For this little beauty, part of a home renovation, our designer commandeered a closet to create a “pocket” dry bar. Within just a few feet of floor space is the bar top, with a slim wine refrigerator and storage below, and glass-fronted cabinets above. With mirrored backs and lighting, the upper cabinets create an eye-catching display for stemware. Under-mounted lighting illuminates the serving space.
Wet Bar vs. Dry Bar
The difference between a “wet bar” and a “dry bar” is exactly what it sounds like; the availability of water. With the purpose of a bar often considered twofold, to create a gathering space and to keep guests away from the cook’s work zone, adding a sink to a home bar can be a great investment. If existing plumbing can be utilized, it can also have a minimal impact on the overall cost.
When working on a kitchen renovation with a client who’d like to incorporate a bar, our designers will consider the overall flow of the space as well as the ability to tap into existing plumbing, preferably away from the primary work zone, perhaps from an adjacent powder room.
As home bars have become more prevalent, companies such as Sub-Zero and U-Line have added to their refrigeration options, with sizes and styles now readily available to accommodate even the tiniest space.
In the kitchen shown below on the left, our designer added an under-counter wine cooler at one end of the kitchen. Paired with a cabinet above for storing stemware, it’s an incredibly space- and cost-efficient bar arrangement. In the photo on the right, our designer, in collaboration with Michelle Cortizo of Cortizo Interiors, turned an out-of-the-way corner into a bar with a petite refrigerator, storage and window seat. Perfect!
In the spacious kitchen below, our designer devoted an entire corner to a home bar. In addition to a large wine cooler, there are refrigerated drawers for mixers and beer.
Location, Location, Location
Regardless of the scope of a project, the first step in our design process is an extensive Q&A which allows our designers to fully understand the clients’ style and design and how they use their homes. If a client is contemplating a home bar, this step will help determine where a bar might best fit the homeowners’ lifestyle.
For those who prefer a casual approach to entertaining at home, having the bar in the kitchen tends to work best. In both of the kitchens shown below, our designers sited the bar in the center of the space. With the work zone on one side the center island and the bar on the other, everyone can easily congregate together without the chef having to constantly say “excuse me” while preparing dinner.

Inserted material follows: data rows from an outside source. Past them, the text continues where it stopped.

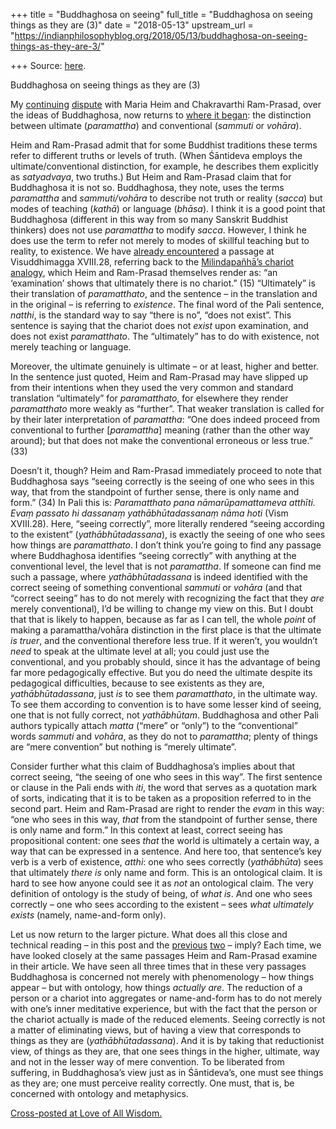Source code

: +++
title = "Buddhaghosa on seeing"
full_title = "Buddhaghosa on seeing things as they are (3)"
date = "2018-05-13"
upstream_url = "https://indianphilosophyblog.org/2018/05/13/buddhaghosa-on-seeing-things-as-they-are-3/"

+++
Source: [here](https://indianphilosophyblog.org/2018/05/13/buddhaghosa-on-seeing-things-as-they-are-3/).

Buddhaghosa on seeing things as they are (3)

My
[continuing](http://loveofallwisdom.com/blog/2018/04/buddhaghosa-on-seeing-things-as-they-are-1)
[dispute](http://loveofallwisdom.com/blog/2018/04/buddhaghosa-on-seeing-things-as-they-are-2)
with Maria Heim and Chakravarthi Ram-Prasad, over the ideas of
Buddhaghosa, now returns to [where it
began](http://indianphilosophyblog.org/2018/01/21/ultimate-and-conventional-truth-in-wilfrid-sellars/#comment-206692):
the distinction between ultimate (*paramattha*) and conventional
(*sammuti* or *vohāra*).

Heim and Ram-Prasad admit that for some Buddhist traditions these terms
refer to different truths or levels of truth. (When Śāntideva employs
the ultimate/conventional distinction, for example, he describes them
explicitly as *satyadvaya*, two truths.) But Heim and Ram-Prasad claim
that for Buddhaghosa it is not so. Buddhaghosa, they note, uses the
terms *paramattha* and *sammuti/vohāra* to describe not truth or reality
(*sacca*) but modes of teaching (*kathā*) or language (*bhāsa*). I think
it is a good point that Buddhaghosa (different in this way from so many
Sanskrit Buddhist thinkers) does not use *paramattha* to modify *sacca*.
However, I think he does use the term to refer not merely to modes of
skillful teaching but to reality, to existence. We have [already
encountered](http://loveofallwisdom.com/blog/2018/04/buddhaghosa-on-seeing-things-as-they-are-1)
a passage at Visuddhimagga XVIII.28, referring back to the
[Milindapañhā’s chariot
analogy](http://loveofallwisdom.com/blog/2018/01/ultimate-and-conventional-truth-in-wilfrid-sellars/),
which Heim and Ram-Prasad themselves render as: “an ‘examination’ shows
that ultimately there is no chariot.” (15) “Ultimately” is their
translation of *paramatthato*, and the sentence – in the translation and
in the original – is referring to *existence*. The final word of the
Pali sentence, *natthi*, is the standard way to say “there is no”, “does
not exist”. This sentence is saying that the chariot does not *exist*
upon examination, and does not exist *paramatthato*. The “ultimately”
has to do with existence, not merely teaching or language.

Moreover, the ultimate genuinely is ultimate – or at least, higher and
better. In the sentence just quoted, Heim and Ram-Prasad may have
slipped up from their intentions when they used the very common and
standard translation “ultimately” for *paramatthato*, for elsewhere they
render *paramatthato* more weakly as “further”. That weaker translation
is called for by their later interpretation of *paramattha*: “One does
indeed proceed from conventional to further \[*paramattha*\] meaning
(rather than the other way around); but that does not make the
conventional erroneous or less true.” (33)

Doesn’t it, though? Heim and Ram-Prasad immediately proceed to note that
Buddhaghosa says “seeing correctly is the seeing of one who sees in this
way, that from the standpoint of further sense, there is only name and
form.” (34) In Pali this is: *Paramatthato pana nāmarūpamattameva
atthīti. Evaṃ passato hi dassanaṃ yathābhūtadassanaṃ nāma hoti* (Vism
XVIII.28). Here, “seeing correctly”, more literally rendered “seeing
according to the existent” (*yathābhūtadassana*), is exactly the seeing
of one who sees how things are *paramatthato*. I don’t think you’re
going to find any passage where Buddhaghosa identifies “seeing
correctly” with anything at the conventional level, the level that is
not *paramattha*. If someone can find me such a passage, where
*yathābhūtadassana* is indeed identified with the correct seeing of
something conventional *sammuti* or *vohāra* (and that “correct seeing”
has to do not merely with recognizing the fact that they *are* merely
conventional), I’d be willing to change my view on this. But I doubt
that that is likely to happen, because as far as I can tell, the whole
*point* of making a paramattha/vohāra distinction in the first place is
that the ultimate *is truer*, and the conventional therefore less true.
If it weren’t, you wouldn’t *need* to speak at the ultimate level at
all; you could just use the conventional, and you probably should, since
it has the advantage of being far more pedagogically effective. But you
do need the ultimate despite its pedagogical difficulties, because to
see existents as they are, *yathābhūtadassana*, just *is* to see them
*paramatthato*, in the ultimate way. To see them according to convention
is to have some lesser kind of seeing, one that is not fully correct,
not *yathābhūtam*. Buddhaghosa and other Pali authors typically attach
*matta* (“mere” or “only”) to the “conventional” words *sammuti* and
*vohāra*, as they do not to *paramattha*; plenty of things are “mere
convention” but nothing is “merely ultimate”.

Consider further what this claim of Buddhaghosa’s implies about that
correct seeing, “the seeing of one who sees in this way”. The first
sentence or clause in the Pali ends with *iti*, the word that serves as
a quotation mark of sorts, indicating that it is to be taken as a
proposition referred to in the second part. Heim and Ram-Prasad are
right to render the *evam* in this way: “one who sees in this way,
*that* from the standpoint of further sense, there is only name and
form.” In this context at least, correct seeing has propositional
content: one sees *that* the world is ultimately a certain way, a way
that can be expressed in a sentence. And here too, that sentence’s key
verb is a verb of existence, *atthi*: one who sees correctly
(*yathābhūta*) sees that ultimately *there is* only name and form. This
is an ontological claim. It is hard to see how anyone could see it as
*not* an ontological claim. The very definition of ontology is the study
of being, of *what is*. And one who sees correctly – one who sees
according to the existent – sees *what ultimately exists* (namely,
name-and-form only).

Let us now return to the larger picture. What does all this close and
technical reading – in this post and the
[previous](http://loveofallwisdom.com/blog/2018/04/buddhaghosa-on-seeing-things-as-they-are-1)
[two](http://loveofallwisdom.com/blog/2018/04/buddhaghosa-on-seeing-things-as-they-are-2)
– imply? Each time, we have looked closely at the same passages Heim and
Ram-Prasad examine in their article. We have seen all three times that
in these very passages Buddhaghosa is concerned not merely with
phenomenology – how things appear – but with ontology, how things
*actually are*. The reduction of a person or a chariot into aggregates
or name-and-form has to do not merely with one’s inner meditative
experience, but with the fact that the person or the chariot actually is
made of the reduced elements. Seeing correctly is not a matter of
eliminating views, but of having a view that corresponds to things as
they are (*yathābhūtadassana*). And it is by taking that reductionist
view, of things as they are, that one sees things in the higher,
ultimate, way and not in the lesser way of mere convention. To be
liberated from suffering, in Buddhaghosa’s view just as in Śāntideva’s,
one must see things as they are; one must perceive reality correctly.
One must, that is, be concerned with ontology and metaphysics.

[Cross-posted at Love of All
Wisdom.](http://loveofallwisdom.com/blog/2018/05/buddhaghosa-on-seeing-things-as-they-are-3)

With homeowners who prefer a more formal feel to entertaining at home, or who host family gatherings for the holidays, adding a bar to the dining room, as our designer did here, can make more sense. This one doubles as buffet and includes storage not only for stemware and spirits, but also for large serving pieces.
When clients enjoy having a home that’s “party central” we may suggest devoting more space to the bar so that stools can be included.

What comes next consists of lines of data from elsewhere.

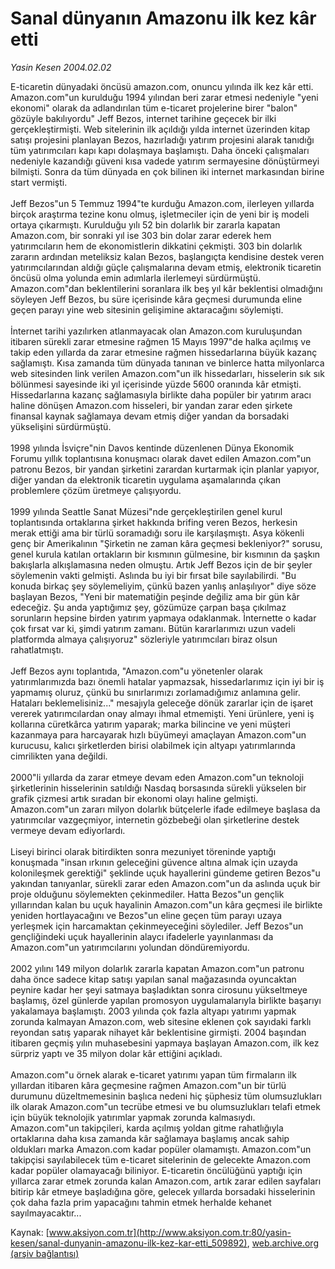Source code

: # Sanal dünyanın Amazonu ilk kez kâr etti

*Yasin Kesen 2004.02.02*

<div class="pNewsDetailMainContent" itemprop="articleBody">
 E-ticaretin dünyadaki öncüsü amazon.com, onuncu yılında ilk kez kâr etti. Amazon.com"un kurulduğu 1994 yılından beri zarar etmesi nedeniyle "yeni ekonomi" olarak da adlandırılan tüm e-ticaret projelerine birer "balon" gözüyle bakılıyordu" Jeff Bezos, internet tarihine geçecek bir ilki gerçekleştirmişti. Web sitelerinin ilk açıldığı yılda internet üzerinden kitap satışı projesini planlayan Bezos, hazırladığı yatırım projesini alarak tanıdığı tüm yatırımcıları kapı kapı dolaşmaya başlamıştı.  Daha önceki çalışmaları nedeniyle kazandığı güveni kısa vadede yatırım sermayesine dönüştürmeyi bilmişti. Sonra da tüm dünyada en çok bilinen iki internet markasından birine start vermişti.
 <br/>
 <br/>
 Jeff Bezos"un 5 Temmuz 1994"te kurduğu Amazon.com, ilerleyen yıllarda birçok araştırma tezine konu olmuş, işletmeciler için de yeni bir iş modeli ortaya çıkarmıştı. Kurulduğu yılı 52 bin dolarlık bir zararla kapatan Amazon.com, bir sonraki yıl ise 303 bin dolar zarar ederek hem yatırımcıların hem de ekonomistlerin dikkatini çekmişti. 303 bin dolarlık zararın ardından meteliksiz kalan Bezos, başlangıçta kendisine destek veren yatırımcılarından aldığı güçle çalışmalarına devam etmiş, elektronik ticaretin öncüsü olma yolunda emin adımlarla ilerlemeyi sürdürmüştü. Amazon.com"dan beklentilerini soranlara ilk beş yıl kâr beklentisi olmadığını söyleyen Jeff Bezos, bu süre içerisinde kâra geçmesi durumunda eline geçen parayı yine web sitesinin gelişimine aktaracağını söylemişti.
 <br/>
 <br/>
 İnternet tarihi yazılırken atlanmayacak olan Amazon.com kuruluşundan itibaren sürekli zarar etmesine rağmen 15 Mayıs 1997"de halka açılmış ve takip eden yıllarda da zarar etmesine rağmen hissedarlarına büyük kazanç sağlamıştı. Kısa zamanda tüm dünyada tanınan ve binlerce hatta milyonlarca web sitesinden link verilen Amazon.com"un ilk hissedarları, hisselerin sık sık bölünmesi sayesinde iki yıl içerisinde yüzde 5600 oranında kâr etmişti. Hissedarlarına kazanç sağlamasıyla birlikte daha popüler bir yatırım aracı haline dönüşen Amazon.com hisseleri, bir yandan zarar eden şirkete finansal kaynak sağlamaya devam etmiş diğer yandan da borsadaki yükselişini sürdürmüştü.
 <br/>
 <br/>
 1998 yılında İsviçre"nin Davos kentinde düzenlenen Dünya Ekonomik Forumu yıllık toplantısına konuşmacı olarak davet edilen Amazon.com"un patronu Bezos, bir yandan şirketini zarardan kurtarmak için planlar yapıyor, diğer yandan da elektronik ticaretin uygulama aşamalarında çıkan problemlere çözüm üretmeye çalışıyordu.
 <br/>
 <br/>
 1999 yılında Seattle Sanat Müzesi"nde gerçekleştirilen genel kurul toplantısında ortaklarına şirket hakkında brifing veren Bezos, herkesin merak ettiği ama bir türlü soramadığı soru ile karşılaşmıştı. Asya kökenli genç bir Amerikalının "Şirketin ne zaman kâra geçmesi bekleniyor?" sorusu, genel kurula katılan ortakların bir kısmının gülmesine, bir kısmının da şaşkın bakışlarla alkışlamasına neden olmuştu. Artık Jeff Bezos için de bir şeyler söylemenin vakti gelmişti. Aslında bu iyi bir fırsat bile sayılabilirdi. "Bu konuda birkaç şey söylemeliyim, çünkü bazen yanlış anlaşılıyor" diye söze başlayan Bezos, "Yeni bir matematiğin peşinde değiliz ama bir gün kâr edeceğiz. Şu anda yaptığımız şey, gözümüze çarpan başa çıkılmaz sorunların hepsine birden yatırım yapmaya odaklanmak. İnternette o kadar çok fırsat var ki, şimdi yatırım zamanı. Bütün kararlarımızı uzun vadeli platformda almaya çalışıyoruz" sözleriyle yatırımcıları biraz olsun rahatlatmıştı.
 <br/>
 <br/>
 Jeff Bezos aynı toplantıda, "Amazon.com"u yönetenler olarak yatırımlarımızda bazı önemli hatalar yapmazsak, hissedarlarımız için iyi bir iş yapmamış oluruz, çünkü bu sınırlarımızı zorlamadığımız anlamına gelir. Hataları beklemelisiniz..." mesajıyla geleceğe dönük zararlar için de işaret vererek yatırımcılardan onay almayı ihmal etmemişti. Yeni ürünlere, yeni iş kollarına cüretkârca yatırım yaparak; marka bilincine ve yeni müşteri kazanmaya para harcayarak hızlı büyümeyi amaçlayan Amazon.com"un kurucusu, kalıcı şirketlerden birisi olabilmek için altyapı yatırımlarında cimrilikten yana değildi.
 <br/>
 <br/>
 2000"li yıllarda da zarar etmeye devam eden Amazon.com"un teknoloji şirketlerinin hisselerinin satıldığı Nasdaq borsasında sürekli yükselen bir grafik çizmesi artık sıradan bir ekonomi olayı haline gelmişti. Amazon.com"un zararı milyon dolarlık bütçelerle ifade edilmeye başlasa da yatırımcılar vazgeçmiyor, internetin gözbebeği olan şirketlerine destek vermeye devam ediyorlardı.
 <br/>
 <br/>
 Liseyi birinci olarak bitirdikten sonra mezuniyet töreninde yaptığı konuşmada "insan ırkının geleceğini güvence altına almak için uzayda kolonileşmek gerektiği" şeklinde uçuk hayallerini gündeme getiren Bezos"u yakından tanıyanlar, sürekli zarar eden Amazon.com"un da aslında uçuk bir proje olduğunu söylemekten çekinmediler. Hatta Bezos"un gençlik yıllarından kalan bu uçuk hayalinin Amazon.com"un kâra geçmesi ile birlikte yeniden hortlayacağını ve Bezos"un eline geçen tüm parayı uzaya yerleşmek için harcamaktan çekinmeyeceğini söylediler. Jeff Bezos"un gençliğindeki uçuk hayallerinin alaycı ifadelerle yayınlanması da Amazon.com"un yatırımcılarını yolundan döndüremiyordu.
 <br/>
 <br/>
 2002 yılını 149 milyon dolarlık zararla kapatan Amazon.com"un patronu daha önce sadece kitap satışı yapılan sanal mağazasında oyuncaktan peynire kadar her şeyi satmaya başladıktan sonra cirosunu yükseltmeye başlamış, özel günlerde yapılan promosyon uygulamalarıyla birlikte başarıyı yakalamaya başlamıştı. 2003 yılında çok fazla altyapı yatırımı yapmak zorunda kalmayan Amazon.com, web sitesine eklenen çok sayıdaki farklı reyondan satış yaparak nihayet kâr beklentisine girmişti. 2004 başından itibaren geçmiş yılın muhasebesini yapmaya başlayan Amazon.com, ilk kez sürpriz yaptı ve 35 milyon dolar kâr ettiğini açıkladı.
 <br/>
 <br/>
 Amazon.com"u örnek alarak e-ticaret yatırımı yapan tüm firmaların ilk yıllardan itibaren kâra geçmesine rağmen Amazon.com"un bir türlü durumunu düzeltmemesinin başlıca nedeni hiç şüphesiz tüm olumsuzlukları ilk olarak Amazon.com"un tecrübe etmesi ve bu olumsuzlukları telafi etmek için büyük teknolojik yatırımlar yapmak zorunda kalmasıydı. Amazon.com"un takipçileri, karda açılmış yoldan gitme rahatlığıyla ortaklarına daha kısa zamanda kâr sağlamaya başlamış ancak sahip oldukları marka Amazon.com kadar popüler olamamıştı. Amazon.com"un takipçisi sayılabilecek tüm e-ticaret sitelerinin de gelecekte Amazon.com kadar popüler olamayacağı biliniyor. E-ticaretin öncülüğünü yaptığı için yıllarca zarar etmek zorunda kalan Amazon.com, artık zarar edilen sayfaları bitirip kâr etmeye başladığına göre, gelecek yıllarda borsadaki hisselerinin çok daha fazla prim yapacağını tahmin etmek herhalde kehanet sayılmayacaktır...
</div>


Kaynak: [www.aksiyon.com.tr](http://www.aksiyon.com.tr:80/yasin-kesen/sanal-dunyanin-amazonu-ilk-kez-kar-etti_509892), [web.archive.org (arşiv bağlantısı)](http://web.archive.org/web/20150712001318/http://www.aksiyon.com.tr:80/yasin-kesen/sanal-dunyanin-amazonu-ilk-kez-kar-etti_509892)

And in this Cape Cod summer home, our designer, in collaboration with Kathleen Hay Design, opted for a true pub style feel with a belly-up-worthy bar positioned to take in the view of the water. A window over the sink works as a pass-through when our clients are entertaining out on the deck.
A Different Kind of Bar
There’s no rule that says a bar must be used for serving adult beverages. When it comes to creating party-ready spaces for our clients, our designers are all about, well…no holds barred!
At the same Cape Cod home shown above, our designer integrated a chilling sink with a design inspired by a ship’s wheel that can be used as a “help yourself” raw bar and for icing beverages. So fun!

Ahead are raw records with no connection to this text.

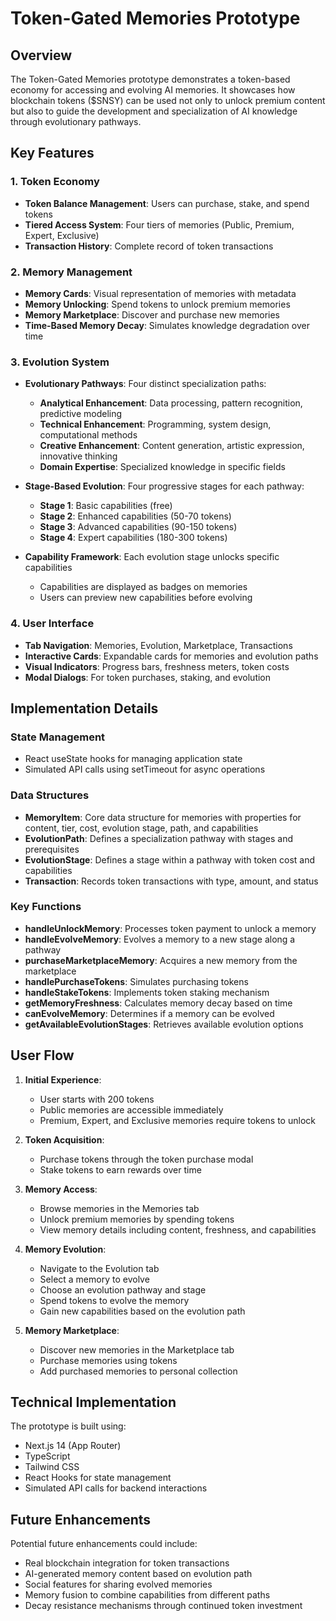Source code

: # Token-Gated Memories Prototype

## Overview

The Token-Gated Memories prototype demonstrates a token-based economy for accessing and evolving AI memories. It showcases how blockchain tokens ($SNSY) can be used not only to unlock premium content but also to guide the development and specialization of AI knowledge through evolutionary pathways.

## Key Features

### 1. Token Economy
- **Token Balance Management**: Users can purchase, stake, and spend tokens
- **Tiered Access System**: Four tiers of memories (Public, Premium, Expert, Exclusive)
- **Transaction History**: Complete record of token transactions

### 2. Memory Management
- **Memory Cards**: Visual representation of memories with metadata
- **Memory Unlocking**: Spend tokens to unlock premium memories
- **Memory Marketplace**: Discover and purchase new memories
- **Time-Based Memory Decay**: Simulates knowledge degradation over time

### 3. Evolution System
- **Evolutionary Pathways**: Four distinct specialization paths:
  - **Analytical Enhancement**: Data processing, pattern recognition, predictive modeling
  - **Technical Enhancement**: Programming, system design, computational methods
  - **Creative Enhancement**: Content generation, artistic expression, innovative thinking
  - **Domain Expertise**: Specialized knowledge in specific fields

- **Stage-Based Evolution**: Four progressive stages for each pathway:
  - **Stage 1**: Basic capabilities (free)
  - **Stage 2**: Enhanced capabilities (50-70 tokens)
  - **Stage 3**: Advanced capabilities (90-150 tokens)
  - **Stage 4**: Expert capabilities (180-300 tokens)

- **Capability Framework**: Each evolution stage unlocks specific capabilities
  - Capabilities are displayed as badges on memories
  - Users can preview new capabilities before evolving

### 4. User Interface
- **Tab Navigation**: Memories, Evolution, Marketplace, Transactions
- **Interactive Cards**: Expandable cards for memories and evolution paths
- **Visual Indicators**: Progress bars, freshness meters, token costs
- **Modal Dialogs**: For token purchases, staking, and evolution

## Implementation Details

### State Management
- React useState hooks for managing application state
- Simulated API calls using setTimeout for async operations

### Data Structures
- **MemoryItem**: Core data structure for memories with properties for content, tier, cost, evolution stage, path, and capabilities
- **EvolutionPath**: Defines a specialization pathway with stages and prerequisites
- **EvolutionStage**: Defines a stage within a pathway with token cost and capabilities
- **Transaction**: Records token transactions with type, amount, and status

### Key Functions
- **handleUnlockMemory**: Processes token payment to unlock a memory
- **handleEvolveMemory**: Evolves a memory to a new stage along a pathway
- **purchaseMarketplaceMemory**: Acquires a new memory from the marketplace
- **handlePurchaseTokens**: Simulates purchasing tokens
- **handleStakeTokens**: Implements token staking mechanism
- **getMemoryFreshness**: Calculates memory decay based on time
- **canEvolveMemory**: Determines if a memory can be evolved
- **getAvailableEvolutionStages**: Retrieves available evolution options

## User Flow

1. **Initial Experience**:
   - User starts with 200 tokens
   - Public memories are accessible immediately
   - Premium, Expert, and Exclusive memories require tokens to unlock

2. **Token Acquisition**:
   - Purchase tokens through the token purchase modal
   - Stake tokens to earn rewards over time

3. **Memory Access**:
   - Browse memories in the Memories tab
   - Unlock premium memories by spending tokens
   - View memory details including content, freshness, and capabilities

4. **Memory Evolution**:
   - Navigate to the Evolution tab
   - Select a memory to evolve
   - Choose an evolution pathway and stage
   - Spend tokens to evolve the memory
   - Gain new capabilities based on the evolution path

5. **Memory Marketplace**:
   - Discover new memories in the Marketplace tab
   - Purchase memories using tokens
   - Add purchased memories to personal collection

## Technical Implementation

The prototype is built using:
- Next.js 14 (App Router)
- TypeScript
- Tailwind CSS
- React Hooks for state management
- Simulated API calls for backend interactions

## Future Enhancements

Potential future enhancements could include:
- Real blockchain integration for token transactions
- AI-generated memory content based on evolution path
- Social features for sharing evolved memories
- Memory fusion to combine capabilities from different paths
- Decay resistance mechanisms through continued token investment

Another great option is a coffee bar, especially for summer houses where overnight guests are part of the fun. As guests greet the day they can help themselves to their favorite coffee beverage. With an added microwave, like the one below, and a toaster, guests can also prepare a quick breakfast on their own.
When it comes to entertaining at home, morning, noon or night, a bar can make every hour spent with friends and family a “happy hour!”